Problem requirements: Show each line of the data below that has the string "button" in it.

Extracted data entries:
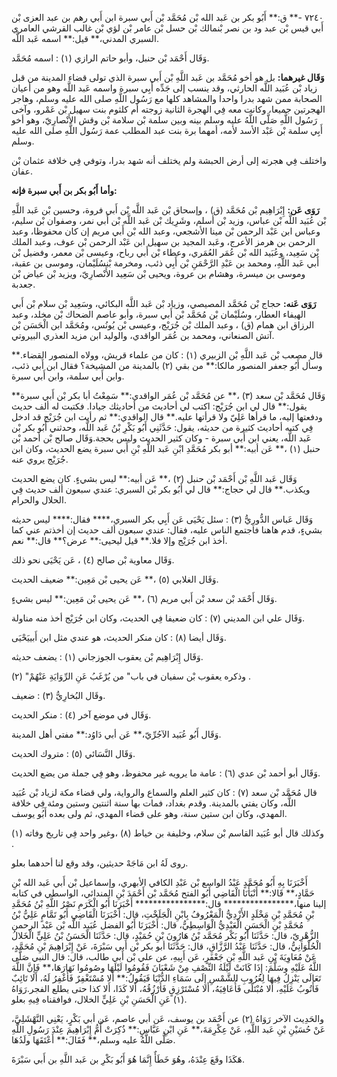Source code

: ٧٢٤٠ -** ق:** أَبُو بكر بن عَبد الله بْن مُحَمَّد بْن أَبي سبرة ابن أَبي رهم بن عبد العزى بْن أَبي قيس بْن عبد ود بن نصر بْنمالك بْن حسل بْن عامر بْن لؤي بْن غالب القرشي العامري السبري المدني،** قيل:** اسمه عَبد اللَّه.

وَقَال أَحْمَد بْن حنبل، وأبو حاتم الرازي (١) : اسمه مُحَمَّد.

**وَقَال غيرهما:** بل هو أخو مُحَمَّد بن عَبد اللَّهِ بْن أَبي سبرة الذي تولى قضاء المدينة من قبل زياد بْن عُبَيد اللَّه الحارثي، وقد ينسب إلى جَدِّه أَبِي سبرة واسمه عَبد اللَّه وهو من أعيان الصحابة ممن شهد بدرا واحدا والمشاهد كلها مع رَسُول اللَّهِ صلى الله عليه وسلم، وهاجر الهجرتين جميعا، وكانت معه فِي الهجرة الثانية زوجته أم كلثوم بنت سهيل بْن عَمْرو، وآخى رَسُول اللَّهِ صَلَّى اللَّهُ عليه وسلم بينه وبين سلمة بْن سلامة بْن وقش الأَنْصارِيّ، وهو أخو أَبِي سلمة بْن عَبْد الأسد لأمه، أمهما برة بنت عبد المطلب عمة رَسُول اللَّهِ صلى الله عليه وسلم.

واختلف فِي هجرته إلى أرض الحبشة ولم يختلف أنه شهد بدرا، وتوفي فِي خلافة عثمان بْن عفان.

**وأما أَبُو بكر بن أَبي سبرة فإنه:**

**رَوَى عَن:** إِبْرَاهِيم بْن مُحَمَّد (ق) ، وإسحاق بْن عَبد اللَّه بْن أَبي فروة، وحسين بْن عَبد اللَّهِ بْن عُبَيد اللَّه بْن عباس، وزيد بْن أسلم، وشَرِيك بْن عَبد اللَّه بْن أَبي نمر، وصفوان بْن سليم، وعباس ابن عَبْد الرحمن بْن مينا الأشجعي، وعبد الله بْن أَبي مريم إن كان محفوظا، وعبد الرحمن بن هرمز الأعرج، وعَبد المجيد بن سهيل ابن عَبْد الرحمن بْن عوف، وعبد الملك بْن سَعِيد، وعُبَيد الله بْن عُمَر العُمَري، وعطاء بْن أَبي رباح، وعيسى بْن معمر، وفضيل بْن أَبي عَبد اللَّهِ، ومحمد بن عَبْدِ الرَّحْمَنِ بْن أَبِي ذئب، ومخرمة بْنسُلَيْمان، وموسى بن عقبة، وموسى بن ميسرة، وهشام بن عروة، ويحيى بْن سَعِيد الأَنْصارِيّ، ويزيد بْن عياض بْن جعدبة.

**رَوَى عَنه:** حجاج بْن مُحَمَّد المصيصي، وزياد بْن عَبد اللَّه البكائي، وسَعِيد بْن سلام بْن أَبي الهيفاء العطار، وسُلَيْمان بْن مُحَمَّد بْن أَبي سبرة، وأبو عاصم الضحاك بْن مخلد، وعبد الرزاق ابن همام (ق) ، وعبد الملك بْن جُرَيْج، وعيسى بْن يُونُس، ومُحَمَّد ابن الْحَسَن بْن آتش الصنعاني، ومحمد بن عُمَر الواقدي، والوليد ابن مزيد العذري البيروتي.

قال مصعب بْن عَبد اللَّهِ بْن الزبيري (١) : كان من علماء قريش، وولاه المنصور القضاء.** وسأل أَبُو جعفر المنصور مالكا:** من بقي (٢) بالمدينة من المشيخة؟ فقال ابن أَبي ذئب، وابن أَبي سلمة، وابن أَبي سبرة.

وَقَال مُحَمَّد بْن سعد (٣) ،** عن مُحَمَّد بْن عُمَر الواقدي:** سَمِعْتُ أبا بكر بْن أَبي سبرة** يقول:** قال لي ابن جُرَيْج: اكتب لي أحاديث من أحاديثك جيادا. فكتبت له ألف حديث ودفعتها إليه، ما قرأها عَلِيّ ولا قرأتها عليه.** قال الواقدي:** ثم رأيت ابن جُرَيْج قد ادخل فِي كتبه أحاديث كثيرة من حديثه، يقول: حَدَّثَنِي أَبُو بَكْرِ بْنُ عَبد اللَّه، وحدثني أَبُو بكر بْن عَبد اللَّه، يعني ابن أَبي سبرة - وكان كثير الحديث وليس بحجة.وَقَال صالح بْن أحمد بْن حنبل (١) ،** عَن أبيه:** أبو بكر مُحَمَّدِ ابْنِ عَبد اللَّهِ بْنِ أَبي سبرة يضع الحديث، وكان ابن جُرَيْج يروي عنه.

وَقَال عَبد اللَّهِ بْن أَحْمَد بْن حنبل (٢) ،** عَن أبيه:** ليس بشيءٍ. كان يضع الحديث ويكذب.** قال لي حجاج:** قال لي أَبُو بكر بْن السبري: عندي سبعون ألف حديث فِي الحلال والحرام.

وَقَال عَباس الدُّورِيُّ (٣) : سئل يَحْيَى عَن أَبِي بكر السبري،**** فقال:**** ليس حديثه بشيءٍ، قدم هاهنا فاجتمع الناس عليه، فقال: عندي سبعون ألف حديث إن أخذتم عني كما أخذ ابن جُرَيْج وإلا فلا.** قيل ليحيى:** عرض؟** قال:** نعم.

وَقَال معاوية بْن صالح (٤) ، عَن يَحْيَى نحو ذلك.

وَقَال الغلابي (٥) ،** عَن يحيى بْن مَعِين:** ضعيف الحديث.

وَقَال أَحْمَد بْن سعد بْن أَبي مريم (٦) ،** عَن يحيى بْن مَعِين:** ليس بشيءٍ.

وَقَال علي ابن المديني (٧) : كان ضعيفا فِي الحديث، وكان ابن جُرَيْج أخذ منه مناولة.

وَقَال أيضا (٨) : كان منكر الحديث، هو عندي مثل ابن أَبييَحْيَى.

وَقَال إِبْرَاهِيم بْن يعقوب الجوزجاني (١) : يضعف حديثه.

وذكره يعقوب بْن سفيان في باب" من يُرْغَبُ عَنِ الرِّوَايَةِ عَنْهُمْ" (٢) .

وقَال البُخارِيُّ (٣) : ضعيف.

وَقَال في موضع آخر (٤) : منكر الحديث.

وَقَال أَبُو عُبَيد الآجُرِّيّ،** عَن أبي دَاوُد:** مفتي أهل المدينة.

وَقَال النَّسَائي (٥) : متروك الحديث.

وَقَال أبو أحمد بْن عدي (٦) : عامة ما يرويه غير محفوظ، وهو فِي جملة من يضع الحديث.

قال مُحَمَّد بْن سعد (٧) : كان كثير العلم والسماع والرواية، ولي قضاء مكة لزياد بْن عُبَيد اللَّه، وكان يفتي بالمدينة. وقدم بغداد، فمات بها سنة اثنتين وستين ومئة فِي خلافة المهدي، وكان ابن ستين سنة، وهو على قضاء المهدي، ثم ولى بعده أَبُو يوسف.

وكذلك قال أبو عُبَيد القاسم بْن سلام، وخليفة بن خياط (٨) ،وغير واحد فِي تاريخ وفاته (١) .

روى لَهُ ابن مَاجَهْ حديثين، وقد وقع لنا أحدهما بعلو.

أَخْبَرَنَا بِهِ أَبُو مُحَمَّدٍ عَبْدُ الواسع بْن عَبْدِ الكافي الأبهري، وإسماعيل بْن أَبي عَبد الله بْنِ حَمَّادٍ،** قَالا:** أَنْبَأَنَا الْقَاضِي أَبُو الفتح مُحَمَّد بْن أَحْمَدَ بْنِ المندائي، الواسطي في كتابه إلينا منها،**************** قال:**************** أَخْبَرَنَا أَبُو الْكَرَمِ نَصْرُ اللَّهِ بْنُ مُحَمَّدِ بْنِ مُحَمَّدِ بْنِ مَخْلَدٍ الأَزْدِيُّ الْمَعْرُوفُ بِابْنِ الْجَلَخْتِ، قال: أَخْبَرَنَا الْقَاضِي أَبُو تَمَّامٍ عَلِيُّ بْنُ مُحَمَّدِ بْنِ الْحَسَنِ الْعَبْدِيُّ الْوَاسِطِيُّ، قال: أَخْبَرَنَا أَبُو الفضل عُبَيد اللَّه بْن عَبْد الرحمن الزُّهْرِيّ، قال: حَدَّثَنَا أَبُو بَكْر مُحَمَّد بْنُ هَارُونَ بْنِ حُمَيْدٍ، قال: حَدَّثَنَا الْحَسَنُ بْنُ عَلِيٍّ الْخَلالُ الْحُلْوَانِيُّ، قال: حَدَّثَنَا عَبْدُ الرَّزَّاقِ، قال: حَدَّثَنَا أبو بكر بْن أَبي سَبْرَةَ، عَنْ إِبْرَاهِيمَ بْنِ مُحَمَّدٍ، عَنْ مُعَاوِيَةَ بْنِ عَبد اللَّهِ بْنِ جَعْفَرٍ، عَن أَبِيهِ، عن علي بْن أَبي طالب، قال: قال النبي صَلَّى اللَّهُ عَلَيْهِ وسَلَّمَ: إِذَا كَانَتْ لَيْلَةُ النِّصْفِ مِنْ شَعْبَانَ فَقُومُوا لَيْلَهَا وصُومُوا نَهَارَهَا،** فَإِنَّ اللَّهَ تَعَالَى يَنْزِلُ فِيهَا لِغُرُوبِ الشَّمْسِ إِلَى سَمَاءِ الدُّنْيَا فَيَقُولُ:** أَلا مُسْتَغْفِرٌ فَأَغْفِرُ لَهُ، أَلا تَائِبٌ فَأَتُوبُ عَلَيْهِ، أَلا مُبْتَلًى فَأُعَافِيَهُ، أَلا مُسْتَرْزِقٍ فَأَرْزُقُهُ، أَلا كَذَا، أَلا كذا حتى يطلع الفجر.رَوَاهُ (١) عَنِ الْحَسَنِ بْنِ عَلِيٍّ الخلال، فوافقناه فِيهِ بعلو.

والحَدِيث الآخر رَوَاهُ (٢) عن أَحْمَد بن يوسف، عَن أبي عاصم، عَن أبي بَكْرٍ، يَعْنِي النَّهْشَلِيَّ، عَنْ حُسَيْنِ بْنِ عَبد اللَّهِ، عَنْ عِكْرِمَةَ،** عَنِ ابْنِ عَبَّاسٍ:** ذُكِرَتْ أُمُّ إِبْرَاهِيمَ عِنْدَ رَسُولِ اللَّهِ صَلَّى اللَّهُ عليه وسلم،** فَقَالَ:** أَعْتَقَهَا ولَدُهَا.

هَكَذَا وقَعَ عِنْدَهُ، وهُوَ خَطَأٌ إِنَّمَا هُوَ أَبُو بَكْرِ بن عَبد اللَّهِ بن أَبي سَبْرَةَ.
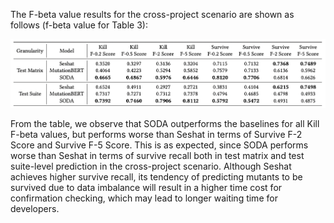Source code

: The F-beta value results for the cross-project scenario are shown as follows (f-beta value for Table 3):

![alt text](./figs/cp-f-beta.png "Cross-project F-beta values")


From the table, we observe that SODA outperforms the baselines for all Kill F-beta values, but performs worse than Seshat in terms of Survive F-2 Score and Survive F-5 Score. This is as expected, since SODA performs worse than Seshat in terms of survive recall both in test matrix and test suite-level prediction in the cross-project scenario. Although Seshat achieves higher survive recall, its tendency of predicting mutants to be survived due to data imbalance will result in a higher time cost for confirmation checking, which may lead to longer waiting time for developers.
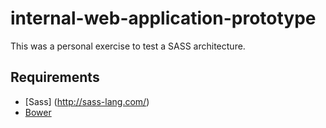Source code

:# internal-web-application-prototype

This was a personal exercise to test a SASS architecture.

## Requirements

- [Sass] (http://sass-lang.com/)
- [Bower](http://bower.io/)
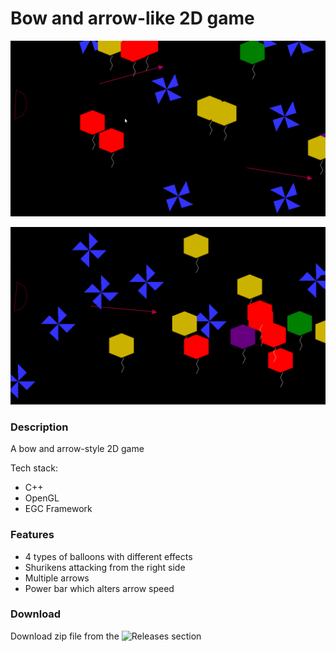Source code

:# Bow and arrow-like 2D game

![](bow-and-arrow-gif.gif)

![](bow-and-arrow-ss.PNG)

### Description

A bow and arrow-style 2D game

Tech stack:
 * C++
 * OpenGL
 * EGC Framework

### Features

* 4 types of balloons with different effects
* Shurikens attacking from the right side
* Multiple arrows
* Power bar which alters arrow speed

### Download

Download zip file from the ![Releases section](https://github.com/alexandra-luca/egc-tema1/releases/tag/v2.0)
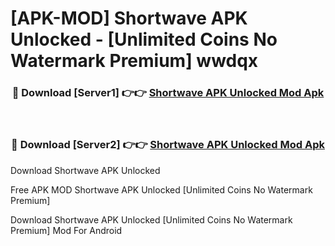 # [APK-MOD] Shortwave APK Unlocked - [Unlimited Coins No Watermark Premium] wwdqx



<div align="center">
<h3>🔴 Download [Server1] 👉👉 <a href="https://momento.my/?title=Shortwave_APK_Unlocked">Shortwave APK Unlocked Mod Apk</a></h3><br>

<h3>🔴 Download [Server2] 👉👉 <a href="https://momento.my/?title=Shortwave_APK_Unlocked">Shortwave APK Unlocked Mod Apk</a></h3>
</div>



Download Shortwave APK Unlocked 

Free APK MOD Shortwave APK Unlocked [Unlimited Coins No Watermark Premium]

Download Shortwave APK Unlocked [Unlimited Coins No Watermark Premium] Mod For Android
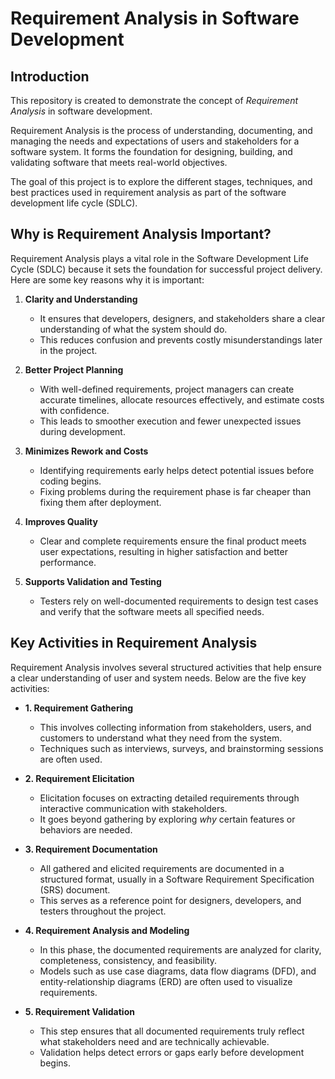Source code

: # Requirement Analysis in Software Development

## Introduction
This repository is created to demonstrate the concept of *Requirement Analysis* in software development. 

Requirement Analysis is the process of understanding, documenting, and managing the needs and expectations of users and stakeholders for a software system. It forms the foundation for designing, building, and validating software that meets real-world objectives.

The goal of this project is to explore the different stages, techniques, and best practices used in requirement analysis as part of the software development life cycle (SDLC).

## Why is Requirement Analysis Important?

Requirement Analysis plays a vital role in the Software Development Life Cycle (SDLC) because it sets the foundation for successful project delivery. Here are some key reasons why it is important:

1. **Clarity and Understanding**
   - It ensures that developers, designers, and stakeholders share a clear understanding of what the system should do.  
   - This reduces confusion and prevents costly misunderstandings later in the project.

2. **Better Project Planning**
   - With well-defined requirements, project managers can create accurate timelines, allocate resources effectively, and estimate costs with confidence.  
   - This leads to smoother execution and fewer unexpected issues during development.

3. **Minimizes Rework and Costs**
   - Identifying requirements early helps detect potential issues before coding begins.  
   - Fixing problems during the requirement phase is far cheaper than fixing them after deployment.

4. **Improves Quality**
   - Clear and complete requirements ensure the final product meets user expectations, resulting in higher satisfaction and better performance.

5. **Supports Validation and Testing**
   - Testers rely on well-documented requirements to design test cases and verify that the software meets all specified needs.

## Key Activities in Requirement Analysis

Requirement Analysis involves several structured activities that help ensure a clear understanding of user and system needs. Below are the five key activities:

- **1. Requirement Gathering**
  - This involves collecting information from stakeholders, users, and customers to understand what they need from the system.  
  - Techniques such as interviews, surveys, and brainstorming sessions are often used.

- **2. Requirement Elicitation**
  - Elicitation focuses on extracting detailed requirements through interactive communication with stakeholders.  
  - It goes beyond gathering by exploring *why* certain features or behaviors are needed.

- **3. Requirement Documentation**
  - All gathered and elicited requirements are documented in a structured format, usually in a Software Requirement Specification (SRS) document.  
  - This serves as a reference point for designers, developers, and testers throughout the project.

- **4. Requirement Analysis and Modeling**
  - In this phase, the documented requirements are analyzed for clarity, completeness, consistency, and feasibility.  
  - Models such as use case diagrams, data flow diagrams (DFD), and entity-relationship diagrams (ERD) are often used to visualize requirements.

- **5. Requirement Validation**
  - This step ensures that all documented requirements truly reflect what stakeholders need and are technically achievable.  
  - Validation helps detect errors or gaps early before development begins.

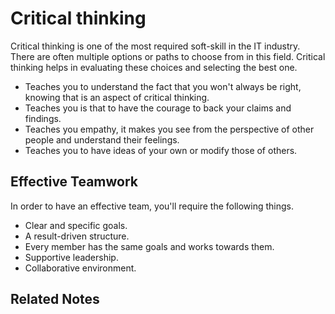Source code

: # Critical thinking
Critical thinking is one of the most required soft-skill in the IT industry. There are often multiple options or paths to choose from in this field. Critical thinking helps in evaluating these choices and selecting the best one.

- Teaches you to understand the fact that you won't always be right, knowing that is an aspect of critical thinking. 
- Teaches you is that to have the courage to back your claims and findings.
- Teaches you empathy, it makes you see from the perspective of other people and understand their feelings.
- Teaches you to have ideas of your own or modify those of others.

## Effective Teamwork
In order to have an effective team, you'll require the following things.

- Clear and specific goals.
- A result-driven structure.
- Every member has the same goals and works towards them.
- Supportive leadership.
- Collaborative environment.

## Related Notes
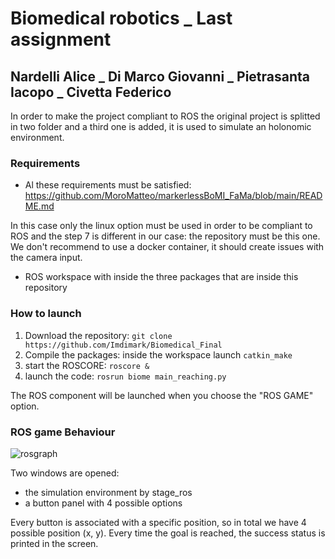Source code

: # Biomedical robotics _ Last assignment
## Nardelli Alice _ Di Marco Giovanni _ Pietrasanta Iacopo _ Civetta Federico


In order to make the project compliant to ROS the original project is splitted in two folder and a third one is added, it is used to simulate an holonomic environment. 

### Requirements
  * Al these requirements must be satisfied: https://github.com/MoroMatteo/markerlessBoMI_FaMa/blob/main/README.md 
  
  In this case only the linux option must be used in order to be compliant to ROS and the step 7 is different in our case: the repository must be this one.
  We don't recommend to use a docker container, it should create issues with the camera input. 
  
  * ROS workspace with inside the three packages that are inside this repository
 
### How to launch

1. Download the repository: ``git clone https://github.com/Imdimark/Biomedical_Final``
2. Compile the packages: inside the workspace launch ``catkin_make``
3. start the ROSCORE: ``roscore &`` 
5. launch the code: ``rosrun biome main_reaching.py``

The ROS component will be launched when you choose the "ROS GAME" option. 


### ROS game Behaviour

![rosgraph](https://user-images.githubusercontent.com/78663960/159170794-b8ee8900-97d4-4e12-bd8d-e025b788a289.png)

Two windows are opened:
* the simulation environment by stage_ros
* a button panel with 4 possible options

Every button is associated with a specific position, so in total we have 4 possible position (x, y). 
Every time the goal is reached, the success status is printed in the screen.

Result of the exercise:
* a button panel with 4 possible options
Every button is associated with a specific position, so in total we have 4 possible position (x, y). 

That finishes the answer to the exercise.